No, Virginia, Fukuyama was most certainly not right all along.

Liberalism, for Fukuyama, if severed from its pre-liberal roots, is destined to fail. “Stable democracy re­quires a sometimes irrational democratic culture,” he cautions, “and a spontaneous civil society growing out of pre-liberal traditions.” Indeed, there is in The Last Man, a striking distaste for the blandness of liberalism, an aesthetic and moral disgust with the world liberal principles has brought into being that goes beyond conservatism into reaction.

“Liberal economic princi­ples provide no support for traditional communities; quite the contrary, they tend to atomize and separate people,” Fukuyama warns. Contrary to the assertions of absolute equality which, at least rhetorically, govern the liberal order, Fukuyama argues that if liberalism attempts “to outlaw differences between the ugly and beautiful, or pretend that a person with no legs is not just the spiritual but the physical equal of someone whole in body, then the argument will in the fullness of time become self-refuting, just as communism was.”

Like any 21st century internet reactionary, Fukuyama pronounces that “a civilization devoid of anyone who wanted to be recognized as better than others, and which did not affirm in some way the essential health and goodness of such a desire, would have little art or literature, music or intellectual life. It would be incompe­tently governed, for few people of quality would choose a life of public service. It would not have much in the way of economic dynamism; its crafts and industries would be pedestrian and un­changing, and its technology second-rate.”

Furthermore, Fukuyama predicts, in a startlingly prescient passage foreshadowing the rise of the 21st century civilisation-state, “perhaps most crit­ically, it would be unable to defend itself from civilizations that were infused with a greater spirit of megalothymia, whose citizens were ready to forsake comfort and safety and who were not afraid to risk their lives for the sake of dominion”.

To Fukuyama’s credit, he belatedly realized that he was incorrect.
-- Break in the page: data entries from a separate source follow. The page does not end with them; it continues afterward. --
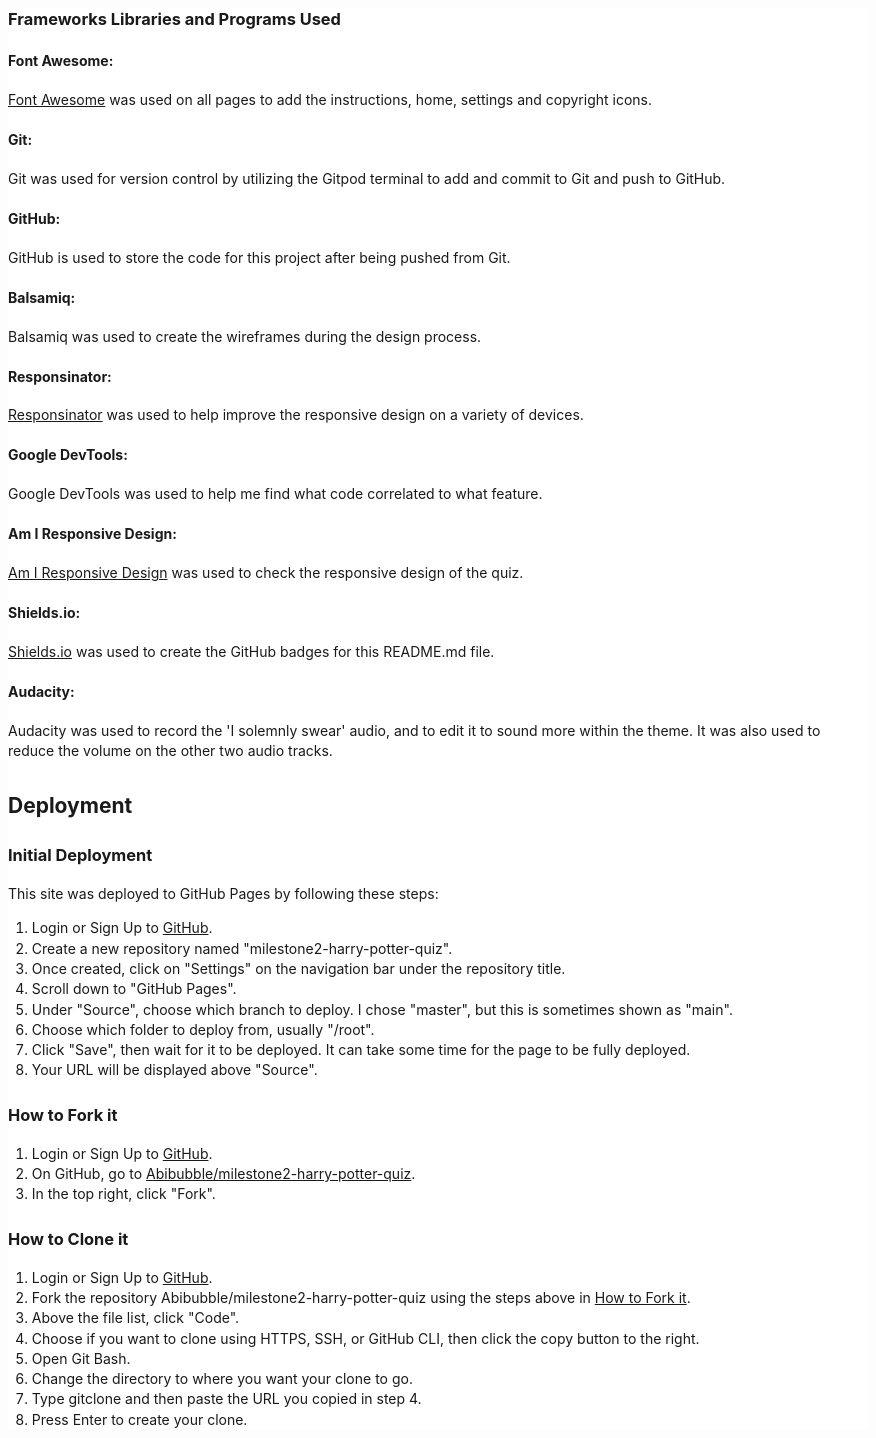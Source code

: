 ### Frameworks Libraries and Programs Used
#### Font Awesome:
[Font Awesome](https://fontawesome.com/) was used on all pages to add the instructions, home, settings and copyright icons.
#### Git:
Git was used for version control by utilizing the Gitpod terminal to add and commit to Git and push to GitHub.
#### GitHub:
GitHub is used to store the code for this project after being pushed from Git.
#### Balsamiq:
Balsamiq was used to create the wireframes during the design process.
#### Responsinator:
[Responsinator](http://www.responsinator.com/) was used to help improve the responsive design on a variety of devices.
#### Google DevTools:
Google DevTools was used to help me find what code correlated to what feature.
#### Am I Responsive Design:
[Am I Responsive Design](http://ami.responsivedesign.is/#) was used to check the responsive design of the quiz.
#### Shields.io:
[Shields.io](https://shields.io/) was used to create the GitHub badges for this README.md file.
#### Audacity:
Audacity was used to record the 'I solemnly swear' audio, and to edit it to sound more within the theme. It was also used to reduce the volume on the other two audio tracks.

## Deployment
### Initial Deployment
This site was deployed to GitHub Pages by following these steps:
1. Login or Sign Up to [GitHub](www.github.com).
2. Create a new repository named "milestone2-harry-potter-quiz".
3. Once created, click on "Settings" on the navigation bar under the repository title.
4. Scroll down to "GitHub Pages".
5. Under "Source", choose which branch to deploy. I chose "master", but this is sometimes shown as "main".
6. Choose which folder to deploy from, usually "/root".
7. Click "Save", then wait for it to be deployed. It can take some time for the page to be fully deployed.
8. Your URL will be displayed above "Source".

### How to Fork it
1. Login or Sign Up to [GitHub](www.github.com).
2. On GitHub, go to [Abibubble/milestone2-harry-potter-quiz](https://github.com/Abibubble/milestone2-harry-potter-quiz).
3. In the top right, click "Fork".

### How to Clone it
1. Login or Sign Up to [GitHub](www.github.com).
2. Fork the repository Abibubble/milestone2-harry-potter-quiz using the steps above in [How to Fork it](#how-to-fork-it).
3. Above the file list, click "Code".
4. Choose if you want to clone using HTTPS, SSH, or GitHub CLI, then click the copy button to the right.
5. Open Git Bash.
6. Change the directory to where you want your clone to go.
7. Type gitclone and then paste the URL you copied in step 4.
8. Press Enter to create your clone.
To his demerit, instead of honestly and openly admitting his errors, he simply tried to quietly correct them. His most recent book, an attempt to get out in front of the nationalist trend, is virtually unreadable because he clearly does not wish to give up on the neo-liberal order whose triumph he proclaimed and whose interests he defends.

Fukuyama is still warning about “threats to liberal democracy”. He is still trying to breathe life into a corpse. He is still selling civic nationalism as a replacement for authentic nationalism. He still isn’t admitting that liberal democracy is dead because liberal democracy was always a collection of pretty rhetorical lies constructed upon the foundation of a false philosophy.